Costituisce un’interessante novità la presa di coscienza di diversi amministratori del Sud su questo tema, con l’elaborazione di delibere che esprimono ufficialmente aperta contrarietà all’intenzione del governo di procedere alla concessione delle autonomie differenziate alle Regioni richiedenti, senza aver prima provveduto alla definizione dei LEP.

Nelle settimane scorse, alla lista degli enti che hanno agito in tal senso, se ne sono aggiunti altri. Ne citiamo alcuni, in ordine sparso, senza pretesa di completezza: Acquaformosa, l’Assemblea dei sindaci del libero Consorzio Comunale di Agrigento, Tarsia, Crispiano, Campodipietra, Lizzano, Polizzi Generosa, San Paolo di Civitate, Castelpoto, Roseto Capo Spulico, Sammichele di Bari, Alessandria Della Rocca, Naro, Balestrate, Noci, Mendicino e Acquaviva delle Fonti, il cui Sindaco, Davide Carlucci, ci ha fornito questa lista.
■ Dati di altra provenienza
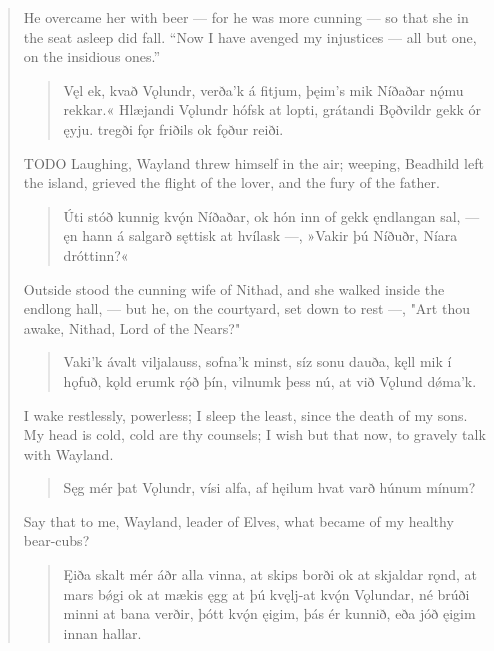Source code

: \begin{verse}
\bvb He overcame her with beer — for he was more cunning — so that she in the seat asleep did fall. “Now I have avenged my injustices — all but one, on the insidious ones.”

\begin{verse}
\bva Vęl ek, kvað Vǫlundr, \hld verða’k á fitjum,
þęim’s mik Níðaðar \hld nǫ́mu rekkar.« 
Hlæjandi Vǫlundr \hld hófsk at lopti,
grátandi Bǫðvildr \hld gekk ór ęyju.
tregði fǫr friðils \hld ok fǫður reiði. \\%
\end{verse}

\bvb TODO Laughing, Wayland threw himself in the air; weeping, Beadhild left the island, grieved the flight of the lover, and the fury of the father.

\begin{verse}
\bva Úti stóð kunnig \hld kvǫ́n Níðaðar,
ok hón inn of gekk \hld ęndlangan sal,
— ęn hann á salgarð \hld sęttisk at hvílask —,
»Vakir þú Níðuðr, \hld Níara dróttinn?«  \\%
\end{verse}

\bvb Outside stood the cunning wife of Nithad, and she walked inside the endlong hall, — but he, on the courtyard, set down to rest —, "Art thou awake, Nithad, Lord of the Nears?"

\begin{verse}
\bva Vaki'k ávalt \hld viljalauss,
sofna'k minst, \hld síz sonu dauða,
kęll mik í hǫfuð, \hld kǫld erumk rǫ́ð þín,
vilnumk þess nú, \hld at við Vǫlund dǿma'k. \\%
\end{verse}

\bvb I wake restlessly, powerless; I sleep the least, since the death of my sons. My head is cold, cold are thy counsels; I wish but that now, to gravely talk with Wayland.

\begin{verse}
\bva Sęg mér þat Vǫlundr, \hld vísi alfa,
af hęilum hvat varð \hld húnum mínum? \\%
\end{verse}

\bvb Say that to me, Wayland, leader of Elves, what became of my healthy bear-cubs?

\begin{verse}
\bva Ęiða skalt mér áðr \hld alla vinna,
at skips borði \hld ok at skjaldar rǫnd,
at mars bǿgi \hld ok at mækis ęgg
at þú kvęlj-at \hld kvǫ́n Vǫlundar,
né brúði minni \hld at bana verðir,
þótt kvǫ́n ęigim, \hld þás ér kunnið,
eða jóð ęigim \hld innan hallar. \\%
\end{verse}


\end{verse}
In precedenza, avevamo citato le analoghe delibere di Martano, Galatone e della Provincia di Lecce. È significativo, su questo fronte, l’impulso dell’azione promossa dalla Rete Carta di Venosa e dalla Rete Recovery Sud.

È lecito chiedersi quale, tra le compagini e le liste in lizza riconosca il contributo del Sud alla transizione verso le fonti energetiche rinnovabili, che sarà sempre maggiore e determinante nei prossimi anni, in vista degli obiettivi previsti nelle scadenze del 2030 e del 2050? Chi evidenzia quanto le risorse del territorio meridionale siano già oggi centrali nell’ineludibile percorso di emancipazione dalle risorse energetiche fossili? Chi intende limitare il dramma dell’emigrazione di milioni di giovani dal Sud? Chi affronta con franchezza i numeri della migrazione sanitaria e il crescente problema della povertà energetica? Chi deciderà della sorte dei beni comuni, a partire dall’acqua e dalle energie presenti sui territori? Come si risponderà alle nuove forme di precarizzazione del lavoro?
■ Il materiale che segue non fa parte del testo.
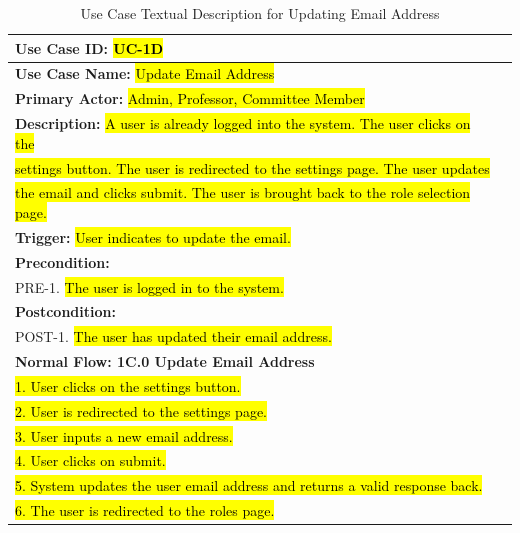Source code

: \documentclass[fontsize=12pt,paper=letter,twoside]{scrartcl}
\begin{document}
\begin{table}[!htb]
\begin{center}
\begin{tabular}{|l|l|}
\hline
\textbf{Use Case ID:} \hl{UC-1D} \\ \hline
\textbf{Use Case Name:} \hl{Update Email Address} \\ \hline
\textbf {Primary Actor:} \hl{Admin, Professor, Committee Member}\\ \hline
\textbf{Description:} \hl{A user is already logged into the system. The user clicks on the }\\ \hl{settings button. The user is redirected to the settings page. The user updates }\\ \hl{the email and clicks submit. The user is brought back to the role selection page.}\\ \hline
\textbf{Trigger:} \hl{User indicates to update the email.}\\ \hline
\textbf{Precondition:}
\\ PRE-1. \hl{The user is logged in to the system.}\\ \hline
\textbf{Postcondition:}
\\ POST-1. \hl{The user has updated their email address.}\\ \hline
\textbf{Normal Flow: 1C.0 Update Email Address}
\\ \hl{1. User clicks on the settings button.}
\\ \hl{2. User is redirected to the settings page.}
\\ \hl{3. User inputs a new email address.}
\\ \hl{4. User clicks on submit.}
\\ \hl{5. System updates the user email address and returns a valid response back.}
\\ \hl{6. The user is redirected to the roles page.}\\ \hline
\end{tabular}
\end{center}
\caption {Use Case Textual Description for Updating Email Address}
\label{tbl:uc1Dtd}
\end{table}

\clearpage
\newpage
\end{document}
Un altro tema troppo spesso trascurato nel dibattito è quello delle mafie. Eppure, la storia insegna che la delinquenza mafiosa non è mai in crisi, e che anzi si rinvigorisce proprio nei momenti di maggiore difficoltà dell’economia legale. L’imprenditore mafioso è caratterizzato da una straordinaria spinta creativa, dalla capacità di creare continuamente nuove occasioni di arricchimento, anche nei periodi più bui di recessione. Questo perché la mafia imprenditrice non ha solo una marcia in più – la forza intimidatrice della cosca di riferimento – ma ben due marce in più: la forza criminale del sodalizio e le eccezionali disponibilità finanziarie derivanti soprattutto dal monopolio del traffico di sostanze stupefacenti.
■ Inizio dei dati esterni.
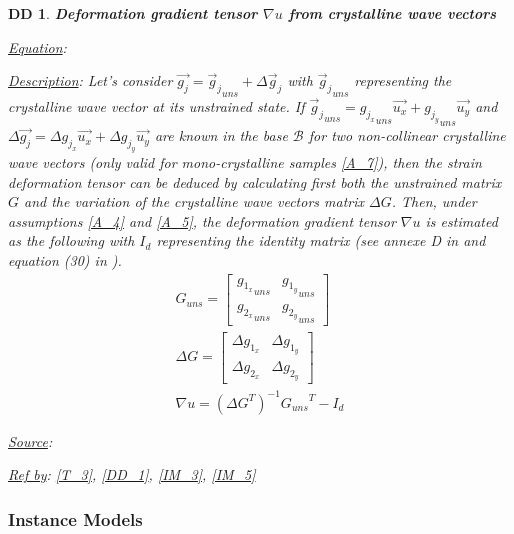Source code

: \documentclass[12pt]{article}
\newtheorem{DD}{DD}
\begin{document}
\begin{DD}
\label{DD_3}
\noindent\colorbox{shadecolorDD}{\normalfont \textbf{Deformation gradient tensor $\nabla u$ from crystalline wave vectors}}
\normalfont
\item \underline{Equation}: 
\item \underline{Description}: Let's consider $\overrightarrow{g_j} = {\overrightarrow{g}_{j}}_{uns} + \Delta \overrightarrow{g}_j$ with ${\overrightarrow{g}_{j}}_{uns}$ representing the crystalline wave vector at its unstrained state. If ${\overrightarrow{g}_{j}}_{uns}={g_{j_{x}}}_{uns}\overrightarrow{u_{x}}+{g_{j_{y}}}_{uns}\overrightarrow{u_{y}}$ and $\Delta \overrightarrow{g_{j}}=\Delta g_{j_{x}}\overrightarrow{u_{x}}+\Delta g_{j_{y}}\overrightarrow{u_{y}}$ are known in the base $\mathcal{B}$ for two non-collinear crystalline wave vectors (only valid for mono-crystalline samples \cref{A_7}), then the strain deformation tensor can be deduced by calculating first both the unstrained matrix $G$ and the variation of the crystalline wave vectors matrix $\Delta G$. Then, under assumptions \cref{A_4} and \cref{A_5}, the deformation gradient tensor $\nabla u$ is estimated as the following with $I_{d}$ representing the identity matrix (see annexe D in \cite{Hytch1998} and equation (30) in \cite{Rouviere2005}). 
\begin{equation}
\begin{gathered}
	G_{uns} =
	\begin{bmatrix}
	{g_{1_{x}}}_{uns} & {g_{1_{y}}}_{uns} \\
	{g_{2_{x}}}_{uns} & {g_{2_{y}}}_{uns} 
	\end{bmatrix} \\
	\Delta G =
	\begin{bmatrix}
	\Delta g_{1_{x}} & \Delta g_{1_{y}} \\
	\Delta g_{2_{x}} & \Delta g_{2_{y}} 
	\end{bmatrix} \\
\nabla u = ({\Delta G}^{T})^{-1}{G_{uns}}^{T}-I_{d}
\end{gathered}
\label{eq:strain_1}
\end{equation}
\item \underline{Source}: \cite{Hytch1998,Rouviere2005}
\item \underline{Ref by}: \cref{T_3}, \cref{DD_1}, \cref{IM_3}, \cref{IM_5}
\end{DD}

\subsubsection{Instance Models} \label{sec_instance}    
\end{document}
Di questi giorni è il grido di allarme di Pippo Callipo che, in un’intervista al Fatto Quotidiano, ci mette in guardia da uno dei più gravi pericoli che stiamo correndo. “La criminalità organizzata è la nuova Cassa per il Mezzogiorno – dice senza mezzi termini – La ’ndrangheta farà una mattanza. Non solo in Calabria. Hanno le tasche gonfie di euro, e questo è il momento migliore per fare incetta. Compreranno ogni cosa – avverte il noto imprenditore calabrese – a prezzi di saldo. Tra l’altro, hanno bisogno di investire”.

Questo processo di ‘sostituzione’ potrà certo riguardare non solo il Sud, ma tutto il Paese. Le aziende sono in crisi ovunque, ad Ancona come a Vibo Valentia, a Verona come a Catania. Dunque, ci possiamo ancora permettere di sottovalutare lo strapotere economico (e non solo) di questi criminali? Può la famosa “agenda politica” continuare a non contemplare una seria ed efficace lotta alle mafie?

Il Sud che esce dalla minorità imposta da decenni di elusione della Questione Meridionale è la storica opportunità del Paese. Sempre più, anche al Sud, nonostante le statistiche non favorevoli, si fanno strada distretti tecnologicamente avanzati, che ne diversificano le capacità produttive, elaborando percorsi di emancipazione dai coriacei luoghi comuni dell’arretratezza.

Chiunque, nel dibattito elettorale, provasse a eludere questi temi centrali, che richiedono il coraggio di prese di posizione radicali e competenze, non sta lavorando per il nostro futuro. È nostro dovere capire quale compagine stia affrontando questi nodi centrali e con quanta intensità.

Quel che è certo è che sarebbe una grave responsabilità – a nostro avviso – sottrarci al dovere e diritto del voto.